The first issue of Betty & Veronica Friends Forever: What If gives readers a number of alternate realities. We see versions of Riverdale where Jughead is the Riverdale High stud instead of Archie; where Betty and Veronica are witches; where the Coopers are rich, and the Lodges poor; and a reality where Archie has an identical twin called Bart.
Betty & Veronica Friends Forever: What If #1
Bill Golliher (Writer), Rich Koslowski (Artist), Jack Morelli (Letters), Dan Parent (Artist), Glenn Whitmore (Colours)
January 15, 2020
I quite enjoy ‘what if’ stories. I spent some time reading up on DC: Elseworlds stories and found a few of them more enlightening than canon material. However, I never felt the need to read alternate realities of the world of Archie—growing up, I read whatever Archie Comics I got a hold of so there was never any continuity to speak of. (Plus, I’m getting alternate versions of the characters and stories via the CW show, Riverdale, and the tie-in Riverdale comics.)
But I was still intrigued by the concept of Betty & Veronica Friends Forever: What If—these stories would be outside of canon, but rooted in readers’ understanding of the characters as they were in the original comics. The concept does sound fun but the execution left much to be desired. I have been enjoying the Archie comics I’ve read and reviewed for WWAC—some of the plots and characterizations have been progressive and powerful, even inspirational. Betty & Veronica Friends Forever: What If #1 doesn’t mirror those sentiments. In fact, there are elements of the stories in this book that I found downright problematic.
The opening story, with Jughead taking Archie’s place as the boy all the girls swoon over, was regressive in its portrayal of female characters. Yes, Jughead loves to eat, but every single female character trying to win Jughead’s heart by cooking for him seemed like a plotline out of the 1950s. When ‘go back to the kitchen’ is still used as a way to shut out women from conversations, do we really need a book marked for all ages to harp on about women serving men?

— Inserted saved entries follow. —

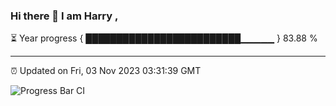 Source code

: ### Hi there 👋 I am Harry , 

⏳ Year progress { █████████████████████████▁▁▁▁▁ } 83.88 %

---

⏰ Updated on Fri, 03 Nov 2023 03:31:39 GMT

![Progress Bar CI](https://github.com/duykhang68/duykhang68/workflows/Progress%20Bar%20CI/badge.svg)
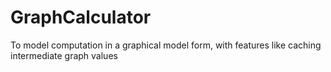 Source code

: # GraphCalculator
To model computation in a graphical model form, with features like caching intermediate graph values
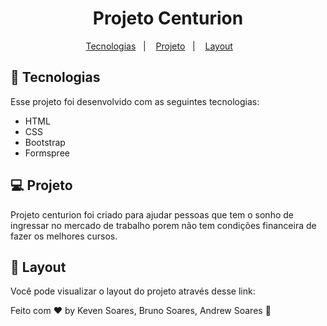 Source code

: # 
<h1 align="center">
 Projeto Centurion
</h1>

<p align="center">
  <a href="#-tecnologias">Tecnologias</a>&nbsp;&nbsp;&nbsp;|&nbsp;&nbsp;&nbsp;
  <a href="#-projeto">Projeto</a>&nbsp;&nbsp;&nbsp;|&nbsp;&nbsp;&nbsp;
  <a href="#-layout">Layout</a>&nbsp;&nbsp;&nbsp; &nbsp;&nbsp;&nbsp;
  
</p>







## 🚀 Tecnologias

Esse projeto foi desenvolvido com as seguintes tecnologias:

- HTML
- CSS
- Bootstrap
- Formspree


## 💻 Projeto

Projeto centurion foi criado para ajudar pessoas que tem o sonho de ingressar no mercado de trabalho porem não tem condições financeira de fazer os melhores cursos.

## 🔖 Layout

Você pode visualizar o layout do projeto através desse link:  



Feito com ♥ by Keven Soares, Bruno Soares, Andrew Soares 👋
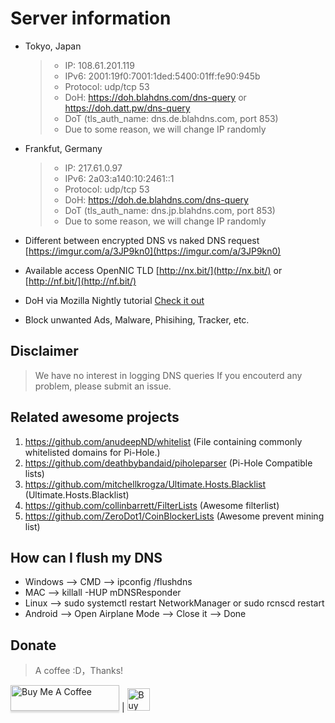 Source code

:# Server information

- Tokyo, Japan
  > * IP: 108.61.201.119
  > * IPv6: 2001:19f0:7001:1ded:5400:01ff:fe90:945b
  > * Protocol: udp/tcp 53
  > * DoH: https://doh.blahdns.com/dns-query or  https://doh.datt.pw/dns-query
  > * DoT (tls_auth_name: dns.de.blahdns.com, port 853)
  > * Due to some reason, we will change IP randomly

- Frankfut, Germany
  > * IP: 217.61.0.97
  > * IPv6: 2a03:a140:10:2461::1
  > * Protocol: udp/tcp 53
  > * DoH: https://doh.de.blahdns.com/dns-query
  > * DoT (tls_auth_name: dns.jp.blahdns.com, port 853)
  > * Due to some reason, we will change IP randomly
  
* Different between encrypted DNS vs naked DNS request [https://imgur.com/a/3JP9kn0](https://imgur.com/a/3JP9kn0)

* Available access OpenNIC TLD [http://nx.bit/](http://nx.bit/) or [http://nf.bit/](http://nf.bit/)

* DoH via Mozilla Nightly tutorial [Check it out](https://www.ookangzheng.com/mozilla-nightly-enable-dns-over-https/)

* Block unwanted Ads, Malware, Phisihing, Tracker, etc.

## Disclaimer
> We have no interest in logging DNS queries
> If you encouterd any problem, please submit an issue.

## Related awesome projects
1. https://github.com/anudeepND/whitelist (File containing commonly whitelisted domains for Pi-Hole.)
2. https://github.com/deathbybandaid/piholeparser (Pi-Hole Compatible lists)
3. https://github.com/mitchellkrogza/Ultimate.Hosts.Blacklist (Ultimate.Hosts.Blacklist)
4. https://github.com/collinbarrett/FilterLists (Awesome filterlist)
5. https://github.com/ZeroDot1/CoinBlockerLists (Awesome prevent mining list)


## How can I flush my DNS 
* Windows --> CMD --> ipconfig /flushdns 
* MAC --> killall -HUP mDNSResponder 
* Linux --> sudo systemctl restart NetworkManager or sudo rcnscd restart 
* Android --> Open Airplane Mode --> Close it --> Done 

## Donate
> A coffee :D，Thanks!

<a href="https://buymeacoff.ee/elk6NqZhi" target="_blank"><img src="https://www.buymeacoffee.com/assets/img/custom_images/orange_img.png" alt="Buy Me A Coffee" style="height: 41px !important;width: 174px !important;box-shadow: 0px 3px 2px 0px rgba(190, 190, 190, 0.5) !important;-webkit-box-shadow: 0px 3px 2px 0px rgba(190, 190, 190, 0.5) !important;" ></a>
|
<a href='https://ko-fi.com/P5P4GPQ8' target='_blank'><img height='36' style='border:0px;height:36px;' src='https://az743702.vo.msecnd.net/cdn/kofi4.png?v=0' border='0' alt='Buy Me a Coffee at ko-fi.com' /></a>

But this isn’t the only story in Betty & Veronica Friends Forever: What If #1 that gave me pause. The final story—where Archie has an identical twin, Bart—was deeply troubling to read. In the story, Archie and Jughead try to help Bart get a love life. They don’t do this by developing Bart’s personality or interests. No, he impersonates Archie on pre-arranged dates with Betty and Veronica. Yikes.
I’m sure that even up until the 90s, this story would have seemed fine, but I’d like to think that we live in more civilized times now and we know that fooling people into believing you’re someone else is tantamount to assault. I’m seriously disturbed by the fact that these plot lines got past the editor. Or maybe it isn’t surprising, considering this book has been created by an all-male team. How is that still happening in 2020?
Betty & Veronica Friends Forever: What If #1 never really challenges our notions of Betty and Veronica as people either. Throughout the book, they are depicted as romantic rivals who will do anything to get their man. This is particularly frustrating considering how other Archie properties have shown us more complex aspects of Betty and Veronica, but this book doesn’t even try. The only plotline that tries to do something with these characters is the third story where Betty and Veronica’s social and financial status is swapped. But the story fails to do anything with that switch—Rich-Betty is shallow, rude, and self-centered. Veronica is a pushover who bemoans her lack of money. It’s such a basic rendering of this plot when we could have got something more nuanced. For instance, we know Betty is always out to do good for Riverdale and for the disadvantaged. With Veronica’s wealth, why not make a massive difference to the people of Riverdale? And Veronica is hard-working and wily—despite her lack of resources, she would have found ways to make a name for herself. This is what I was expecting from the story. What we got was a lot of fuss about going to the opera.
I don’t expect Archie Comics to create sublime content that will rock my world. However, I do expect the stories to reflect the times we live in now—not the ones that existed when comics were first created. Betty & Veronica Friends Forever: What If #1 does the bare minimum in terms of storytelling—and that too comes across as dangerously regressive. And to have an all-male team on a comic book in 2020 is just plain wrong—because that narrow point of view comes across on every single page of this book, making this one of the worst Archie comics I have possibly ever read.